* _INSTRUCTIONS FOR THE TASK_: Every entry, exactly as given, must be retyped.

[Data excerpts]
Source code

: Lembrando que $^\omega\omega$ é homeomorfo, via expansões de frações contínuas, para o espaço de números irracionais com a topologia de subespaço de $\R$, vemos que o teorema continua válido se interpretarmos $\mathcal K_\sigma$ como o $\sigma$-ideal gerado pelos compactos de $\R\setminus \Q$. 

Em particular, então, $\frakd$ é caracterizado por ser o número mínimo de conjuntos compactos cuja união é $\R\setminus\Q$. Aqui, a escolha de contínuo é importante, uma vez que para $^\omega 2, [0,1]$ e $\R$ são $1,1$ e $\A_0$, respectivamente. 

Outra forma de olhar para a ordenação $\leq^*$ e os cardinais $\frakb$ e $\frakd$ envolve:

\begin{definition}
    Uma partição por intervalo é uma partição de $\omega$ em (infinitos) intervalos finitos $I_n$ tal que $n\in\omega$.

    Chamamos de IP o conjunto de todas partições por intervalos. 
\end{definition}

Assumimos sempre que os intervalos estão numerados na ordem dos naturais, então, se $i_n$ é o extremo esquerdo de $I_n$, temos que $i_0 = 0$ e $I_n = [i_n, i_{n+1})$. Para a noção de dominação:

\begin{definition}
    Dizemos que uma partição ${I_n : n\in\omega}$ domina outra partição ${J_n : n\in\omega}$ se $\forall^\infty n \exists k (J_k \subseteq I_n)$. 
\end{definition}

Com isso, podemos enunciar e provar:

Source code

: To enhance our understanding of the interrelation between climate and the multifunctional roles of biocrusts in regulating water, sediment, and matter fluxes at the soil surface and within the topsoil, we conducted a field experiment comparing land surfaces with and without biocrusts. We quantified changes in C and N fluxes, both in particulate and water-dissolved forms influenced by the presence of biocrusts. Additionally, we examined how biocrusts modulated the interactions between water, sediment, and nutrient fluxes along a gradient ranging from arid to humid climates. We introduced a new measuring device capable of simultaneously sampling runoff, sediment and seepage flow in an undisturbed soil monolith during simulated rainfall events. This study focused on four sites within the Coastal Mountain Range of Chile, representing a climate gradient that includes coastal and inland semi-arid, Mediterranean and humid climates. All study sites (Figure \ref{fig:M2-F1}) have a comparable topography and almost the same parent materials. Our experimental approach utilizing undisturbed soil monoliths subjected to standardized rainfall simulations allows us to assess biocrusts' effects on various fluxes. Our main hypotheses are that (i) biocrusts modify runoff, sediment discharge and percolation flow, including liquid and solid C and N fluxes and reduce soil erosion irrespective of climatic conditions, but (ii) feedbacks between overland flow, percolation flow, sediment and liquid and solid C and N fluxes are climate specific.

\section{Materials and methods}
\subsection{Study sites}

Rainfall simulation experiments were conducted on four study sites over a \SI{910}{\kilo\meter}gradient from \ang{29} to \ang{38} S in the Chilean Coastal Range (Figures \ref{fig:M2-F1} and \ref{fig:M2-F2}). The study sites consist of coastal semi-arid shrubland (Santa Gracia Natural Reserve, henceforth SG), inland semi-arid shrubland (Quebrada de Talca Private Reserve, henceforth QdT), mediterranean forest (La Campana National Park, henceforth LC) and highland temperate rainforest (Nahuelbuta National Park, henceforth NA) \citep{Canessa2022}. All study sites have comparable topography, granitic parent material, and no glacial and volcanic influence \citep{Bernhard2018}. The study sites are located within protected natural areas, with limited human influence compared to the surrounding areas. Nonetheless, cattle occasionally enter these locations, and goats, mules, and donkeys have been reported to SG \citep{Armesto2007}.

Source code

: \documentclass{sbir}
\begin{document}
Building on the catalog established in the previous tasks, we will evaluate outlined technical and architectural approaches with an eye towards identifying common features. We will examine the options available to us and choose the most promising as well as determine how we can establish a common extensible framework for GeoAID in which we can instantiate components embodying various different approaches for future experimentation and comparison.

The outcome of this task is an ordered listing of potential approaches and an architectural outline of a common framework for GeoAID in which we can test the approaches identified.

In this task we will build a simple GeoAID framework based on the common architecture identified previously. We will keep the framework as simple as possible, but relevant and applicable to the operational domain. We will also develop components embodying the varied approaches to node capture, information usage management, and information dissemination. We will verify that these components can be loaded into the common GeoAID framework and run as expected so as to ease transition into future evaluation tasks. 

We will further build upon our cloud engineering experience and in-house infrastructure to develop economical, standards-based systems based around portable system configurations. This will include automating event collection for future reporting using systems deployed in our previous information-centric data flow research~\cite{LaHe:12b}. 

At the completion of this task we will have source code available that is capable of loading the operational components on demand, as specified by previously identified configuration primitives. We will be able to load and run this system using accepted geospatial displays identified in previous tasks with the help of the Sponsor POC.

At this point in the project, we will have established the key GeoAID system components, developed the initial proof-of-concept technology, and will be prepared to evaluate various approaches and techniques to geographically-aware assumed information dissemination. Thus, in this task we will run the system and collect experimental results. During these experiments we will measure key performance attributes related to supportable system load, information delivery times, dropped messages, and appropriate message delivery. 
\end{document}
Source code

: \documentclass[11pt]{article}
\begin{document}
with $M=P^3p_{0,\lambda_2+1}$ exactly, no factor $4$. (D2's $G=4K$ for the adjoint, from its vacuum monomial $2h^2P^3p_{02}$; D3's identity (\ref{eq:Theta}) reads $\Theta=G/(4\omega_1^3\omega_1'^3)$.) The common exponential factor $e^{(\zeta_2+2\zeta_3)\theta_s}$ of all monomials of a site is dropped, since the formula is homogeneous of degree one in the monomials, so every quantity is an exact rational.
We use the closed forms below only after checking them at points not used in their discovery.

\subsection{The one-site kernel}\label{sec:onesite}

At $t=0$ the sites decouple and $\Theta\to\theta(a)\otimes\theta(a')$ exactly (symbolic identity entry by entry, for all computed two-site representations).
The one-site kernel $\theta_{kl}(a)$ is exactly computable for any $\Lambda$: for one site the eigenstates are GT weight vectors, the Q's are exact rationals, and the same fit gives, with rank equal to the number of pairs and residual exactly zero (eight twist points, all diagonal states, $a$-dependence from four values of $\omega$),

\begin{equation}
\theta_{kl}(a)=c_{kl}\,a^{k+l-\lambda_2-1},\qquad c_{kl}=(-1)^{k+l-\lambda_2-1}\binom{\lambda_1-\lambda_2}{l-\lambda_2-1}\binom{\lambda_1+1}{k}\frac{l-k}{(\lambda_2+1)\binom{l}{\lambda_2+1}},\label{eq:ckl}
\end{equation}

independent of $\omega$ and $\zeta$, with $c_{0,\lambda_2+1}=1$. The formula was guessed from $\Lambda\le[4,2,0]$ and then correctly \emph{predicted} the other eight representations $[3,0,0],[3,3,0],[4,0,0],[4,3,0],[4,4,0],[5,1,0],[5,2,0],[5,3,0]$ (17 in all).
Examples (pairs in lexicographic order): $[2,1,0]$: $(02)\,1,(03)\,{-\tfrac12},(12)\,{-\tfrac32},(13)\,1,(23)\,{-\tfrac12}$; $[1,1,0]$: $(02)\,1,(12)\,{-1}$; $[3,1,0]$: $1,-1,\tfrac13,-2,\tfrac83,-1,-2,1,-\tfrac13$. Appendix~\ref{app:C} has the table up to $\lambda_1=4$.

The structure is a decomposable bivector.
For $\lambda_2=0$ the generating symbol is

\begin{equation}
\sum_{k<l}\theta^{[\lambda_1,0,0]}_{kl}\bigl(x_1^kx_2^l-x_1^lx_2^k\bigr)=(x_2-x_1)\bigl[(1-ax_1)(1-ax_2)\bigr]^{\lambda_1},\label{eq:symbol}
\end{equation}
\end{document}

* _ANSWER TO THIS PROBLEM_:
Source code

: Lembrando que $^\omega\omega$ é homeomorfo, via expansões de frações contínuas, para o espaço de números irracionais com a topologia de subespaço de $\R$, vemos que o teorema continua válido se interpretarmos $\mathcal K_\sigma$ como o $\sigma$-ideal gerado pelos compactos de $\R\setminus \Q$. 

Em particular, então, $\frakd$ é caracterizado por ser o número mínimo de conjuntos compactos cuja união é $\R\setminus\Q$. Aqui, a escolha de contínuo é importante, uma vez que para $^\omega 2, [0,1]$ e $\R$ são $1,1$ e $\A_0$, respectivamente. 

Outra forma de olhar para a ordenação $\leq^*$ e os cardinais $\frakb$ e $\frakd$ envolve:

\begin{definition}
    Uma partição por intervalo é uma partição de $\omega$ em (infinitos) intervalos finitos $I_n$ tal que $n\in\omega$.

    Chamamos de IP o conjunto de todas partições por intervalos. 
\end{definition}

Assumimos sempre que os intervalos estão numerados na ordem dos naturais, então, se $i_n$ é o extremo esquerdo de $I_n$, temos que $i_0 = 0$ e $I_n = [i_n, i_{n+1})$. Para a noção de dominação:

\begin{definition}
    Dizemos que uma partição ${I_n : n\in\omega}$ domina outra partição ${J_n : n\in\omega}$ se $\forall^\infty n \exists k (J_k \subseteq I_n)$. 
\end{definition}

Com isso, podemos enunciar e provar:

Source code

: To enhance our understanding of the interrelation between climate and the multifunctional roles of biocrusts in regulating water, sediment, and matter fluxes at the soil surface and within the topsoil, we conducted a field experiment comparing land surfaces with and without biocrusts. We quantified changes in C and N fluxes, both in particulate and water-dissolved forms influenced by the presence of biocrusts. Additionally, we examined how biocrusts modulated the interactions between water, sediment, and nutrient fluxes along a gradient ranging from arid to humid climates. We introduced a new measuring device capable of simultaneously sampling runoff, sediment and seepage flow in an undisturbed soil monolith during simulated rainfall events. This study focused on four sites within the Coastal Mountain Range of Chile, representing a climate gradient that includes coastal and inland semi-arid, Mediterranean and humid climates. All study sites (Figure \ref{fig:M2-F1}) have a comparable topography and almost the same parent materials. Our experimental approach utilizing undisturbed soil monoliths subjected to standardized rainfall simulations allows us to assess biocrusts' effects on various fluxes. Our main hypotheses are that (i) biocrusts modify runoff, sediment discharge and percolation flow, including liquid and solid C and N fluxes and reduce soil erosion irrespective of climatic conditions, but (ii) feedbacks between overland flow, percolation flow, sediment and liquid and solid C and N fluxes are climate specific.

\section{Materials and methods}
\subsection{Study sites}

Rainfall simulation experiments were conducted on four study sites over a \SI{910}{\kilo\meter}gradient from \ang{29} to \ang{38} S in the Chilean Coastal Range (Figures \ref{fig:M2-F1} and \ref{fig:M2-F2}). The study sites consist of coastal semi-arid shrubland (Santa Gracia Natural Reserve, henceforth SG), inland semi-arid shrubland (Quebrada de Talca Private Reserve, henceforth QdT), mediterranean forest (La Campana National Park, henceforth LC) and highland temperate rainforest (Nahuelbuta National Park, henceforth NA) \citep{Canessa2022}. All study sites have comparable topography, granitic parent material, and no glacial and volcanic influence \citep{Bernhard2018}. The study sites are located within protected natural areas, with limited human influence compared to the surrounding areas. Nonetheless, cattle occasionally enter these locations, and goats, mules, and donkeys have been reported to SG \citep{Armesto2007}.

Source code

: \documentclass{sbir}
\begin{document}
Building on the catalog established in the previous tasks, we will evaluate outlined technical and architectural approaches with an eye towards identifying common features. We will examine the options available to us and choose the most promising as well as determine how we can establish a common extensible framework for GeoAID in which we can instantiate components embodying various different approaches for future experimentation and comparison.

The outcome of this task is an ordered listing of potential approaches and an architectural outline of a common framework for GeoAID in which we can test the approaches identified.

In this task we will build a simple GeoAID framework based on the common architecture identified previously. We will keep the framework as simple as possible, but relevant and applicable to the operational domain. We will also develop components embodying the varied approaches to node capture, information usage management, and information dissemination. We will verify that these components can be loaded into the common GeoAID framework and run as expected so as to ease transition into future evaluation tasks. 

We will further build upon our cloud engineering experience and in-house infrastructure to develop economical, standards-based systems based around portable system configurations. This will include automating event collection for future reporting using systems deployed in our previous information-centric data flow research~\cite{LaHe:12b}. 

At the completion of this task we will have source code available that is capable of loading the operational components on demand, as specified by previously identified configuration primitives. We will be able to load and run this system using accepted geospatial displays identified in previous tasks with the help of the Sponsor POC.

At this point in the project, we will have established the key GeoAID system components, developed the initial proof-of-concept technology, and will be prepared to evaluate various approaches and techniques to geographically-aware assumed information dissemination. Thus, in this task we will run the system and collect experimental results. During these experiments we will measure key performance attributes related to supportable system load, information delivery times, dropped messages, and appropriate message delivery. 
\end{document}
Source code

: \documentclass[11pt]{article}
\begin{document}
with $M=P^3p_{0,\lambda_2+1}$ exactly, no factor $4$. (D2's $G=4K$ for the adjoint, from its vacuum monomial $2h^2P^3p_{02}$; D3's identity (\ref{eq:Theta}) reads $\Theta=G/(4\omega_1^3\omega_1'^3)$.) The common exponential factor $e^{(\zeta_2+2\zeta_3)\theta_s}$ of all monomials of a site is dropped, since the formula is homogeneous of degree one in the monomials, so every quantity is an exact rational.
We use the closed forms below only after checking them at points not used in their discovery.

\subsection{The one-site kernel}\label{sec:onesite}

At $t=0$ the sites decouple and $\Theta\to\theta(a)\otimes\theta(a')$ exactly (symbolic identity entry by entry, for all computed two-site representations).
The one-site kernel $\theta_{kl}(a)$ is exactly computable for any $\Lambda$: for one site the eigenstates are GT weight vectors, the Q's are exact rationals, and the same fit gives, with rank equal to the number of pairs and residual exactly zero (eight twist points, all diagonal states, $a$-dependence from four values of $\omega$),

\begin{equation}
\theta_{kl}(a)=c_{kl}\,a^{k+l-\lambda_2-1},\qquad c_{kl}=(-1)^{k+l-\lambda_2-1}\binom{\lambda_1-\lambda_2}{l-\lambda_2-1}\binom{\lambda_1+1}{k}\frac{l-k}{(\lambda_2+1)\binom{l}{\lambda_2+1}},\label{eq:ckl}
\end{equation}

independent of $\omega$ and $\zeta$, with $c_{0,\lambda_2+1}=1$. The formula was guessed from $\Lambda\le[4,2,0]$ and then correctly \emph{predicted} the other eight representations $[3,0,0],[3,3,0],[4,0,0],[4,3,0],[4,4,0],[5,1,0],[5,2,0],[5,3,0]$ (17 in all).
Examples (pairs in lexicographic order): $[2,1,0]$: $(02)\,1,(03)\,{-\tfrac12},(12)\,{-\tfrac32},(13)\,1,(23)\,{-\tfrac12}$; $[1,1,0]$: $(02)\,1,(12)\,{-1}$; $[3,1,0]$: $1,-1,\tfrac13,-2,\tfrac83,-1,-2,1,-\tfrac13$. Appendix~\ref{app:C} has the table up to $\lambda_1=4$.

The structure is a decomposable bivector.
For $\lambda_2=0$ the generating symbol is

\begin{equation}
\sum_{k<l}\theta^{[\lambda_1,0,0]}_{kl}\bigl(x_1^kx_2^l-x_1^lx_2^k\bigr)=(x_2-x_1)\bigl[(1-ax_1)(1-ax_2)\bigr]^{\lambda_1},\label{eq:symbol}
\end{equation}
\end{document}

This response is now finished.